Don't you think it is better for me to ask him questions than to keep it inside and just burst out someday if I 'm curious about it? I don't like to wonder or have doubts in my relationship. That's why I just asked him straight forward like that to see what he was going to say but then I just don't understand why he couldn't answer me when I asked him "if your ex gf wanted you back, would you go back with her or not? If he just tells me that he was really only curious and that he didn't want her back then I wouldn't be upset about it. It kinda made me wonder if he was still inlove with his ex or not?
Yes, it's definitely good to talk things through so you won't sit under the gloomy cloud and frustrated for no apparent reason.
But I just think that he may feel he was put on the spot, being suspected of wrong doing already, so he just doesn't want to sit and explain himself. The question of going back to their former partner, is probably unlikely, but if you keep questioning him, lacking trust in him can cause him to walk away.
Maybe he walked out because he is upset that you don't trust him when you two have already invested life together, and even bought a house together. But I guess I can't sit here and think what he may be thinking.
Someone told me, you can break up with someone, but they will always have some kind of spot in your heart, whether it be hatred or friendship, so for them to get over their whole past is probably very hard. Especially when he loved her and he was dumped.
I don't think he is in "love" with her, if he was in love with her, I don't see why he would be with you and try to start a future with you.
If that's the case then I want him to be true to his feeling and I won't hold him back. I am not the kind of person that cares about people's past because it is the past and you can't go back and change it and I don't get jealous over his ex if he's just talking about them but if you're bringing her into our lives then that's another story.. I actually met his ex before at a restaurant with him and I really don't have anything against the girl.

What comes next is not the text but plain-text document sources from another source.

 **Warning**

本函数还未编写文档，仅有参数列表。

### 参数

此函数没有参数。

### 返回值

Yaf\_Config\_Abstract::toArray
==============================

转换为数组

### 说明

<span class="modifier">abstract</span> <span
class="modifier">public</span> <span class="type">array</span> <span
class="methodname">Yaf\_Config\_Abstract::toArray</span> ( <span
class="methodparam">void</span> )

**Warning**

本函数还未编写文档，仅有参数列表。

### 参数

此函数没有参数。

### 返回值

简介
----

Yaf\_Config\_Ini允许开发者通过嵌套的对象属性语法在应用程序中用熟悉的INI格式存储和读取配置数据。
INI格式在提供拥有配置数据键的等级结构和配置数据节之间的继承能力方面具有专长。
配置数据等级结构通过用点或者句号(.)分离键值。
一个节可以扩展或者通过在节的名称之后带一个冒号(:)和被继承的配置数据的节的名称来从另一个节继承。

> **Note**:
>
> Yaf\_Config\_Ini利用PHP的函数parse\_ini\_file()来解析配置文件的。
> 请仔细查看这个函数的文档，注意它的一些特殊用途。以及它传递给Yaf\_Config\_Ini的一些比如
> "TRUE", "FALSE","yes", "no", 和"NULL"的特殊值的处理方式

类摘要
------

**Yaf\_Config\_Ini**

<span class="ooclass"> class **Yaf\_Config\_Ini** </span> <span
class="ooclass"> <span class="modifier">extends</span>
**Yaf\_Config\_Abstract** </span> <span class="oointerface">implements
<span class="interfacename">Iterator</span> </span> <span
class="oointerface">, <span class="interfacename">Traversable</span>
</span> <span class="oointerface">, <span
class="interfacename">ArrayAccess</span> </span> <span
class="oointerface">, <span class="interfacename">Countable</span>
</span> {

One thing is that I asked him why he didn't ask her about it when he saw her at the restaurant if he was that curious about it.
Again, you'e asking "what if" questions and making yourself feel bad about it all.

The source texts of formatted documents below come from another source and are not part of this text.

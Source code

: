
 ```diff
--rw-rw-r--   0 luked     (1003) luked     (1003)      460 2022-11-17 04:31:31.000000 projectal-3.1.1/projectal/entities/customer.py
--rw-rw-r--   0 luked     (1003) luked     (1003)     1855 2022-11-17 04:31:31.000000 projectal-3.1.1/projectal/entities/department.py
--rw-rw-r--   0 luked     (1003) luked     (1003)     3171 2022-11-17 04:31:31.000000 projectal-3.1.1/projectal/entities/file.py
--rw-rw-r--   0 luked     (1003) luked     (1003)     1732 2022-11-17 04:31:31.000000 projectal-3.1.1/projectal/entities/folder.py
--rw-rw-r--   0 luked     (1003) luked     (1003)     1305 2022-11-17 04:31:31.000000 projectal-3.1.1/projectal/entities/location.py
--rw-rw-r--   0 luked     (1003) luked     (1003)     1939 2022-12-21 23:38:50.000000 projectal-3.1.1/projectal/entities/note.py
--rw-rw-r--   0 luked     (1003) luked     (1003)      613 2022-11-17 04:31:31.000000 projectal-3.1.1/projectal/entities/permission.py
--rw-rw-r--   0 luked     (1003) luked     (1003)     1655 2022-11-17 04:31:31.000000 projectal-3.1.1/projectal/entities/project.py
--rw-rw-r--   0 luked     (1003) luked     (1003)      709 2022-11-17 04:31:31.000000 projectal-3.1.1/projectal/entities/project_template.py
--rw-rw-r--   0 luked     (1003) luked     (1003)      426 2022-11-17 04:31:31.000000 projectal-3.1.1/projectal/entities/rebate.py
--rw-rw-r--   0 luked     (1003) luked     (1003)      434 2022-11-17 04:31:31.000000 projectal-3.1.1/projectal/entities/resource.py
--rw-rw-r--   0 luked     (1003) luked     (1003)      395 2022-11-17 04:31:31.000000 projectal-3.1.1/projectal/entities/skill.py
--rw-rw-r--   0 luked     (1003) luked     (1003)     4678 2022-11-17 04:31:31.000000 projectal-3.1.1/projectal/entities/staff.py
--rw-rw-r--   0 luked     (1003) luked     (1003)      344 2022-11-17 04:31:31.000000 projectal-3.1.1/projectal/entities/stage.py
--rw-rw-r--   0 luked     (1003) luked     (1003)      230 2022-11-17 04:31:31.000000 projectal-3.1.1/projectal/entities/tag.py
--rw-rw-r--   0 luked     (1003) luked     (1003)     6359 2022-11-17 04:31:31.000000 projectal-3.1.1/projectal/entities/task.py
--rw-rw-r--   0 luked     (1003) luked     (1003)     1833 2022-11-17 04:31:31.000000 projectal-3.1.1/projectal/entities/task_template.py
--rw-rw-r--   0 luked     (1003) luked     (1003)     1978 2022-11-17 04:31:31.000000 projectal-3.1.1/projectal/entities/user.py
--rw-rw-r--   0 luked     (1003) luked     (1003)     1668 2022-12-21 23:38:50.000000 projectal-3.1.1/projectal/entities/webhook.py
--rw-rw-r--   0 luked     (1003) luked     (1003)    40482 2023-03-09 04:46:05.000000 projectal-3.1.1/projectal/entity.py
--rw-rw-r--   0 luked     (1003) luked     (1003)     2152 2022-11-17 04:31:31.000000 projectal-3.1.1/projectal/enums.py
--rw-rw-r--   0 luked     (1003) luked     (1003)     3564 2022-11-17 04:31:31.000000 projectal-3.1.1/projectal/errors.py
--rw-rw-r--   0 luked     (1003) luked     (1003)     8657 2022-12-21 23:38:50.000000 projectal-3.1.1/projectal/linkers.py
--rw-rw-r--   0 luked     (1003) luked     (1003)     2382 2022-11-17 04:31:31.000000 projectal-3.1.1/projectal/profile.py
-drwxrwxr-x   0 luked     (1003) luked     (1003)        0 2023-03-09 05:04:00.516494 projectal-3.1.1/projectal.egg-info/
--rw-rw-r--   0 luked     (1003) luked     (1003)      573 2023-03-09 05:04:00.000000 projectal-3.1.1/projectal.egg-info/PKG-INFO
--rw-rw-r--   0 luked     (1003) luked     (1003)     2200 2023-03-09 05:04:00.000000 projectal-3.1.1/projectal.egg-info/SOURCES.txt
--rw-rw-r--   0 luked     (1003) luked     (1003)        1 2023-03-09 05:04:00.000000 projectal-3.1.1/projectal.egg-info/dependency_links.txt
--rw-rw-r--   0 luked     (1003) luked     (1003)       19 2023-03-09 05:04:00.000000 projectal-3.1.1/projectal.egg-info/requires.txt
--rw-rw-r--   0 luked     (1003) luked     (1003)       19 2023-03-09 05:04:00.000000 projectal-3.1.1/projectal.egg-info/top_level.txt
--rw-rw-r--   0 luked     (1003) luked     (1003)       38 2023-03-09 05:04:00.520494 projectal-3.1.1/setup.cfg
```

Yeah along with note, you are fine being jealous, everyone has it for those they care for. it's not wrong to feel this way, but if there really isn't much to it, i don't think you should let this bother you.
Additionally, like dyno said, if he didn't love you he would've been long gone, why would he sit here to have you questioning his authority and love for you and someone else? That's just too much aggravation that a guy
cannot take for someone he doesn't care or love.
Answering your why couldn't he ask her at the restaurant, when you first see someone in the public from the last breakup that wasn't so good, I don't think they would approach them and ask, "Why did you break up with me, do you have kids now, are you still single, or are you married?" It's more like a shocker, feeling of "oh my god, that's her, why the hell do I have to see her again? who'd she come with, she looks the same...blah blah blah" ... the type of thoughts to go into further questioning is when you sit down, get to process your thoughts. but i'm guessing that event wasn't a gathering for him, his ex, and yourself was it? and i don't think he'd feel comfortable asking those type of questions with someone who dumped him. i don't know about him, but i'd feel mighty uncomfortable.